Y de puentes no sigamos hablando: el chiste crudo que nos hace llorar, es el de Chirajara. Y de carreteras, pues basta recordar la Popayán-Paletará-San José de Isnos, de la cual Los hermanos Nule recibieron un contrato en medio del escándalo de su robo al erario público para ampliar y pavimentar veinticinco Kilómetros, de los cuales hicieron escasos cien metros. El contrato no fue readjudicado, la platica se perdió, los Nule se fueron de la zona adeudando salarios, insumos a proveedores, alimentación a los vecinos y, como siempre, la respuestas de las víctimas es una carcajada y la sonora expresión: ¡Nos robaron esos hijueputas!

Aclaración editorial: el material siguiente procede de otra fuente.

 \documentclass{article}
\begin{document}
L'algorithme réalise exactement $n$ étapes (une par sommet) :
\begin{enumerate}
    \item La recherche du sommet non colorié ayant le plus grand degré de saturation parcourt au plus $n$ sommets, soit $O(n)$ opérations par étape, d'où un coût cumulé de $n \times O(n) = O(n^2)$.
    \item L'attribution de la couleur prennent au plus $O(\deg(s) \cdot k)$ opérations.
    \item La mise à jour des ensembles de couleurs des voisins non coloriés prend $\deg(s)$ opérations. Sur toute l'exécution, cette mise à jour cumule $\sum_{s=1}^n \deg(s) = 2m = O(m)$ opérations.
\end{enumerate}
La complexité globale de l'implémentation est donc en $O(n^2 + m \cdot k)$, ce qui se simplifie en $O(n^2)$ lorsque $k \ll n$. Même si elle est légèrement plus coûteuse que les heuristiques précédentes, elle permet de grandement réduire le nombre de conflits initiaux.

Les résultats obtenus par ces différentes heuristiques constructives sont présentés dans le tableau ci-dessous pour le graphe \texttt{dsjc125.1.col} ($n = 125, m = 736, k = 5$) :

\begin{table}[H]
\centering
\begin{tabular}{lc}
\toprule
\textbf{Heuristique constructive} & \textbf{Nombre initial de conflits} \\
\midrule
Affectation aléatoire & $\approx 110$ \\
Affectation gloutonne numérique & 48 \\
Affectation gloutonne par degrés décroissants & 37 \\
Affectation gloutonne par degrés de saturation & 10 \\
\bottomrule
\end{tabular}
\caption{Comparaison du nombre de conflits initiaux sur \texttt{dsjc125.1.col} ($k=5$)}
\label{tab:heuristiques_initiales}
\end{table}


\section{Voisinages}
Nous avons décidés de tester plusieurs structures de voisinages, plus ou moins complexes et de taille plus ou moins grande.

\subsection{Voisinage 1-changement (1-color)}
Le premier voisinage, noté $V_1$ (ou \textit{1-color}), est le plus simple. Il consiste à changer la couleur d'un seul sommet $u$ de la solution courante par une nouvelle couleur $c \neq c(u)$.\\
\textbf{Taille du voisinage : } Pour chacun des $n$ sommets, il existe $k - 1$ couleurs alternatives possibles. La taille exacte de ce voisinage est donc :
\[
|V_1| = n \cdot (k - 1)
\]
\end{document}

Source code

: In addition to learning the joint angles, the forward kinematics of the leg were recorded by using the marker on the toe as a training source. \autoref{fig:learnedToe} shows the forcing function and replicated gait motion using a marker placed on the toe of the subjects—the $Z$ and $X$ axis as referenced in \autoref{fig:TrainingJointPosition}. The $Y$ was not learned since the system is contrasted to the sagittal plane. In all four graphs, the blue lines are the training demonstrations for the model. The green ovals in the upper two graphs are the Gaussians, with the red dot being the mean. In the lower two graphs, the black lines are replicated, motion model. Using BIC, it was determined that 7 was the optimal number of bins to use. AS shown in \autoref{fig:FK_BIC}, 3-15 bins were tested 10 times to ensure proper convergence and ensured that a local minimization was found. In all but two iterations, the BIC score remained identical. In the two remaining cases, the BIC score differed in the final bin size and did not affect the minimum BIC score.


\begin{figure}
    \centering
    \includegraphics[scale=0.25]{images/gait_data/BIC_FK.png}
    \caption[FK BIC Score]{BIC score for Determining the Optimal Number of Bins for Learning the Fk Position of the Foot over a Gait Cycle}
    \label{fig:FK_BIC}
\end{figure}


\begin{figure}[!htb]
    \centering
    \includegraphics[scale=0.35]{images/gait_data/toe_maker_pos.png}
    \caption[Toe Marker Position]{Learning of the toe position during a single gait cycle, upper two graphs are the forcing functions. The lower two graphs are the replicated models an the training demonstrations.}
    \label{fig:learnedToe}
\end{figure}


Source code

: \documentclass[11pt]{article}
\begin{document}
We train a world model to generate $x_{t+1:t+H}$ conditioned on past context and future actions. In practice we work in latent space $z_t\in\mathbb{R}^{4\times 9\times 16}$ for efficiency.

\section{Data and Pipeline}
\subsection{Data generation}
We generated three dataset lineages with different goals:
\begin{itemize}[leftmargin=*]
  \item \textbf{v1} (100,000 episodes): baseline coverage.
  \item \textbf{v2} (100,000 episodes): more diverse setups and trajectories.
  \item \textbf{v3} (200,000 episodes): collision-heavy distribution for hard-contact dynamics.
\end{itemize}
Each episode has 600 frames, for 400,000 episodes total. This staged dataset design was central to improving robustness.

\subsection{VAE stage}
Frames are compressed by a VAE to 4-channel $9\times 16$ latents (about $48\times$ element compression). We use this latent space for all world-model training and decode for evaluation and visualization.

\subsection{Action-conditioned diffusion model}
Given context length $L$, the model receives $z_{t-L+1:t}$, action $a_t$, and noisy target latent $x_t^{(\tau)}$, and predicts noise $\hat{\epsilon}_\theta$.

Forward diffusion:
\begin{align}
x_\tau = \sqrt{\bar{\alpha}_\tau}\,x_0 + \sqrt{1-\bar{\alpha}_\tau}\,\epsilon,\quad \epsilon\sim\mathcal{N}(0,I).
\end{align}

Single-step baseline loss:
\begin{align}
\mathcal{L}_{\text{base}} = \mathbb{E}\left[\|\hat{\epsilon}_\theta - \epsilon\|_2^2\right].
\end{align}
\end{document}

Los anteriores son uno de los chistes más notables: claro que falta el circo de las represas, donde El Quimbo es de los más crueles. Agreguemos a este humor las dos congresistas más populares de Colombia por su ignorancia: La Señora Cabal, con sus respuestas nazis llenas de fanatismo; y las de Paloma Valencia, la hija frustrada del arquitecto Simón Vélez, quien en la tapa de su fanatismo fascista propuso dividir al Cauca en tres departamentos: uno para concentrar a los indígenas, otro para los negros, y otro, que desde luego llevara su apellido como nombre, para los blancos. Es que con el humor de este país, de este país de risa, vamos de culo para el estanco.